Line by line, print the records exactly.

Collected data

_ _ _ _

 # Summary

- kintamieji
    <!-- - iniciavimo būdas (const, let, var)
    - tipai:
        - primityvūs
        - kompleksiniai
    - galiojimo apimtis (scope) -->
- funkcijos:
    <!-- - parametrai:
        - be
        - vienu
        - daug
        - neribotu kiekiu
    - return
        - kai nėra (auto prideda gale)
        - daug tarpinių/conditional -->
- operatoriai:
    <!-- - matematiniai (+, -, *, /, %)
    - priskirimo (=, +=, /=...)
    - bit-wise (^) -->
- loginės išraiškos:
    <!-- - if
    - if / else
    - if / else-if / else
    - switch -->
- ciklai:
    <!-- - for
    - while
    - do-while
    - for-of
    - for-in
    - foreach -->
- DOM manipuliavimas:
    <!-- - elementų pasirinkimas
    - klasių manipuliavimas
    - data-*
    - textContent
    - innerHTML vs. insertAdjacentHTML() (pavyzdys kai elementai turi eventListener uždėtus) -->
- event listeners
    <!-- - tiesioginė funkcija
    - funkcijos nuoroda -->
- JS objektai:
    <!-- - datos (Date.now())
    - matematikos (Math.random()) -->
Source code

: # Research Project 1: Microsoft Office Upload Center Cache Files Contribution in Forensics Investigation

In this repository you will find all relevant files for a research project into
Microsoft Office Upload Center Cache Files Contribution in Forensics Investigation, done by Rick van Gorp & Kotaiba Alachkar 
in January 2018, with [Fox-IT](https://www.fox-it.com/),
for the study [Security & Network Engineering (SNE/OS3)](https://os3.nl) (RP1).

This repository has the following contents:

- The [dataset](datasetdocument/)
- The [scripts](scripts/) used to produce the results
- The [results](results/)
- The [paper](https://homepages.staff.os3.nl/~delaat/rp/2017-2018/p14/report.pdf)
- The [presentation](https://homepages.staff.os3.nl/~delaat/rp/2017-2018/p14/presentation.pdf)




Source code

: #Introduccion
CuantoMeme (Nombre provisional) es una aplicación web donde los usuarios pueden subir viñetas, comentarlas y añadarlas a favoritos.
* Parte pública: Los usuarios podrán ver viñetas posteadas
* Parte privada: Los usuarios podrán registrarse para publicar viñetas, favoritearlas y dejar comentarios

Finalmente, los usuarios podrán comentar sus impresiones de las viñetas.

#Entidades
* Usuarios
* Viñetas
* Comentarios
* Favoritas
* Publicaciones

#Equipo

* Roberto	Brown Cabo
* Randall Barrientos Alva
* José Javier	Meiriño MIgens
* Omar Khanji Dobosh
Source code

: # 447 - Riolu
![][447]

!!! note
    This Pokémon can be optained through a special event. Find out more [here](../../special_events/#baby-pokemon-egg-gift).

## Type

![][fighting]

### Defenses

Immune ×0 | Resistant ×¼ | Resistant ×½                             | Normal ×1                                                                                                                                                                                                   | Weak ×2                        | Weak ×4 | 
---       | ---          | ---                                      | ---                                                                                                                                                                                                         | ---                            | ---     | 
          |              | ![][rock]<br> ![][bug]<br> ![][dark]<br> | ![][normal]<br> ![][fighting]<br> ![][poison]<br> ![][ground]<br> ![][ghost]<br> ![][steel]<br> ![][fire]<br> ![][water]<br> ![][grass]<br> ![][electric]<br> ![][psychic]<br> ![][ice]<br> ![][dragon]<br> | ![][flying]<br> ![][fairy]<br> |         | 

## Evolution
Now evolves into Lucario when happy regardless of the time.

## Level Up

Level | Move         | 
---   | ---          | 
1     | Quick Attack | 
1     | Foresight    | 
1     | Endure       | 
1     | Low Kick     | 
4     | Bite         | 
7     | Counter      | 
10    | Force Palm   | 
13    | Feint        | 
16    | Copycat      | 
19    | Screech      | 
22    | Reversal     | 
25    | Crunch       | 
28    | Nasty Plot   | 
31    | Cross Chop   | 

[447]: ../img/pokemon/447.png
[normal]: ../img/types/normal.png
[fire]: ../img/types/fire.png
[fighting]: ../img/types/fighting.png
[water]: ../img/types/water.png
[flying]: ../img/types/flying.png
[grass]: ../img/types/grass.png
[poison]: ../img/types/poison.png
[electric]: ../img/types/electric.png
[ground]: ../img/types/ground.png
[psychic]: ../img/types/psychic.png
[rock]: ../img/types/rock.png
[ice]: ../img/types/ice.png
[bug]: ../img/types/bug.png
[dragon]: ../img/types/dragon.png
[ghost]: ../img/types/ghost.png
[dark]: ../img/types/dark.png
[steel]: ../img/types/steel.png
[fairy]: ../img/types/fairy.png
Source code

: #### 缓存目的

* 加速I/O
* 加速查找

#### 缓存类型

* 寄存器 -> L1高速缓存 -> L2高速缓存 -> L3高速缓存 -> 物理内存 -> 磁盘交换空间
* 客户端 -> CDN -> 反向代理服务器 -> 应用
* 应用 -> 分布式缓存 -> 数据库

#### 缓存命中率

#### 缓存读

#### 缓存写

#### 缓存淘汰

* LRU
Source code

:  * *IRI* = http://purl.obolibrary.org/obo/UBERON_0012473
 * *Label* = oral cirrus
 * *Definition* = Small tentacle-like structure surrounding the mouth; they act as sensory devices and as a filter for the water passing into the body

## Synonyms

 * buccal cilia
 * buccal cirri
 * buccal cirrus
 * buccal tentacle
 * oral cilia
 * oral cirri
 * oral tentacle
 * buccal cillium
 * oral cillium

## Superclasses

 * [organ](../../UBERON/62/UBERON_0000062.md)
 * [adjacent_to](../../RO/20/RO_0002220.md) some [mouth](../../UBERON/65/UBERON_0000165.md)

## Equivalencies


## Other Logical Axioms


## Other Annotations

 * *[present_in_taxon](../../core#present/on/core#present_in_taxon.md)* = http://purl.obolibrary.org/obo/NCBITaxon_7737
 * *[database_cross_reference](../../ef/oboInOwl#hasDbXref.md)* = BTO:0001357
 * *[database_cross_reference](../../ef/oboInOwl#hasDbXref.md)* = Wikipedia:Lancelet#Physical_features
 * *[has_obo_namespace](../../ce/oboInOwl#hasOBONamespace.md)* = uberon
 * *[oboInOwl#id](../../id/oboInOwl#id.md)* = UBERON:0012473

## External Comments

_ _ _ _

> **Response to this task**
 # Summary

- kintamieji
    <!-- - iniciavimo būdas (const, let, var)
    - tipai:
        - primityvūs
        - kompleksiniai
    - galiojimo apimtis (scope) -->
- funkcijos:
    <!-- - parametrai:
        - be
        - vienu
        - daug
        - neribotu kiekiu
    - return
        - kai nėra (auto prideda gale)
        - daug tarpinių/conditional -->
- operatoriai:
    <!-- - matematiniai (+, -, *, /, %)
    - priskirimo (=, +=, /=...)
    - bit-wise (^) -->
- loginės išraiškos:
    <!-- - if
    - if / else
    - if / else-if / else
    - switch -->
- ciklai:
    <!-- - for
    - while
    - do-while
    - for-of
    - for-in
    - foreach -->
- DOM manipuliavimas:
    <!-- - elementų pasirinkimas
    - klasių manipuliavimas
    - data-*
    - textContent
    - innerHTML vs. insertAdjacentHTML() (pavyzdys kai elementai turi eventListener uždėtus) -->
- event listeners
    <!-- - tiesioginė funkcija
    - funkcijos nuoroda -->
- JS objektai:
    <!-- - datos (Date.now())
    - matematikos (Math.random()) -->
Source code

: # Research Project 1: Microsoft Office Upload Center Cache Files Contribution in Forensics Investigation

In this repository you will find all relevant files for a research project into
Microsoft Office Upload Center Cache Files Contribution in Forensics Investigation, done by Rick van Gorp & Kotaiba Alachkar 
in January 2018, with [Fox-IT](https://www.fox-it.com/),
for the study [Security & Network Engineering (SNE/OS3)](https://os3.nl) (RP1).

This repository has the following contents:

- The [dataset](datasetdocument/)
- The [scripts](scripts/) used to produce the results
- The [results](results/)
- The [paper](https://homepages.staff.os3.nl/~delaat/rp/2017-2018/p14/report.pdf)
- The [presentation](https://homepages.staff.os3.nl/~delaat/rp/2017-2018/p14/presentation.pdf)




Source code

: #Introduccion
CuantoMeme (Nombre provisional) es una aplicación web donde los usuarios pueden subir viñetas, comentarlas y añadarlas a favoritos.
* Parte pública: Los usuarios podrán ver viñetas posteadas
* Parte privada: Los usuarios podrán registrarse para publicar viñetas, favoritearlas y dejar comentarios

Finalmente, los usuarios podrán comentar sus impresiones de las viñetas.

#Entidades
* Usuarios
* Viñetas
* Comentarios
* Favoritas
* Publicaciones

#Equipo

* Roberto	Brown Cabo
* Randall Barrientos Alva
* José Javier	Meiriño MIgens
* Omar Khanji Dobosh
Source code

: # 447 - Riolu
![][447]

!!! note
    This Pokémon can be optained through a special event. Find out more [here](../../special_events/#baby-pokemon-egg-gift).

## Type

![][fighting]

### Defenses

Immune ×0 | Resistant ×¼ | Resistant ×½                             | Normal ×1                                                                                                                                                                                                   | Weak ×2                        | Weak ×4 | 
---       | ---          | ---                                      | ---                                                                                                                                                                                                         | ---                            | ---     | 
          |              | ![][rock]<br> ![][bug]<br> ![][dark]<br> | ![][normal]<br> ![][fighting]<br> ![][poison]<br> ![][ground]<br> ![][ghost]<br> ![][steel]<br> ![][fire]<br> ![][water]<br> ![][grass]<br> ![][electric]<br> ![][psychic]<br> ![][ice]<br> ![][dragon]<br> | ![][flying]<br> ![][fairy]<br> |         | 

## Evolution
Now evolves into Lucario when happy regardless of the time.

## Level Up

Level | Move         | 
---   | ---          | 
1     | Quick Attack | 
1     | Foresight    | 
1     | Endure       | 
1     | Low Kick     | 
4     | Bite         | 
7     | Counter      | 
10    | Force Palm   | 
13    | Feint        | 
16    | Copycat      | 
19    | Screech      | 
22    | Reversal     | 
25    | Crunch       | 
28    | Nasty Plot   | 
31    | Cross Chop   | 

[447]: ../img/pokemon/447.png
[normal]: ../img/types/normal.png
[fire]: ../img/types/fire.png
[fighting]: ../img/types/fighting.png
[water]: ../img/types/water.png
[flying]: ../img/types/flying.png
[grass]: ../img/types/grass.png
[poison]: ../img/types/poison.png
[electric]: ../img/types/electric.png
[ground]: ../img/types/ground.png
[psychic]: ../img/types/psychic.png
[rock]: ../img/types/rock.png
[ice]: ../img/types/ice.png
[bug]: ../img/types/bug.png
[dragon]: ../img/types/dragon.png
[ghost]: ../img/types/ghost.png
[dark]: ../img/types/dark.png
[steel]: ../img/types/steel.png
[fairy]: ../img/types/fairy.png
Source code

: #### 缓存目的

* 加速I/O
* 加速查找

#### 缓存类型

* 寄存器 -> L1高速缓存 -> L2高速缓存 -> L3高速缓存 -> 物理内存 -> 磁盘交换空间
* 客户端 -> CDN -> 反向代理服务器 -> 应用
* 应用 -> 分布式缓存 -> 数据库

#### 缓存命中率

#### 缓存读

#### 缓存写

#### 缓存淘汰

* LRU
Source code

:  * *IRI* = http://purl.obolibrary.org/obo/UBERON_0012473
 * *Label* = oral cirrus
 * *Definition* = Small tentacle-like structure surrounding the mouth; they act as sensory devices and as a filter for the water passing into the body

## Synonyms

 * buccal cilia
 * buccal cirri
 * buccal cirrus
 * buccal tentacle
 * oral cilia
 * oral cirri
 * oral tentacle
 * buccal cillium
 * oral cillium

## Superclasses

 * [organ](../../UBERON/62/UBERON_0000062.md)
 * [adjacent_to](../../RO/20/RO_0002220.md) some [mouth](../../UBERON/65/UBERON_0000165.md)

## Equivalencies


## Other Logical Axioms


## Other Annotations

 * *[present_in_taxon](../../core#present/on/core#present_in_taxon.md)* = http://purl.obolibrary.org/obo/NCBITaxon_7737
 * *[database_cross_reference](../../ef/oboInOwl#hasDbXref.md)* = BTO:0001357
 * *[database_cross_reference](../../ef/oboInOwl#hasDbXref.md)* = Wikipedia:Lancelet#Physical_features
 * *[has_obo_namespace](../../ce/oboInOwl#hasOBONamespace.md)* = uberon
 * *[oboInOwl#id](../../id/oboInOwl#id.md)* = UBERON:0012473

## External Comments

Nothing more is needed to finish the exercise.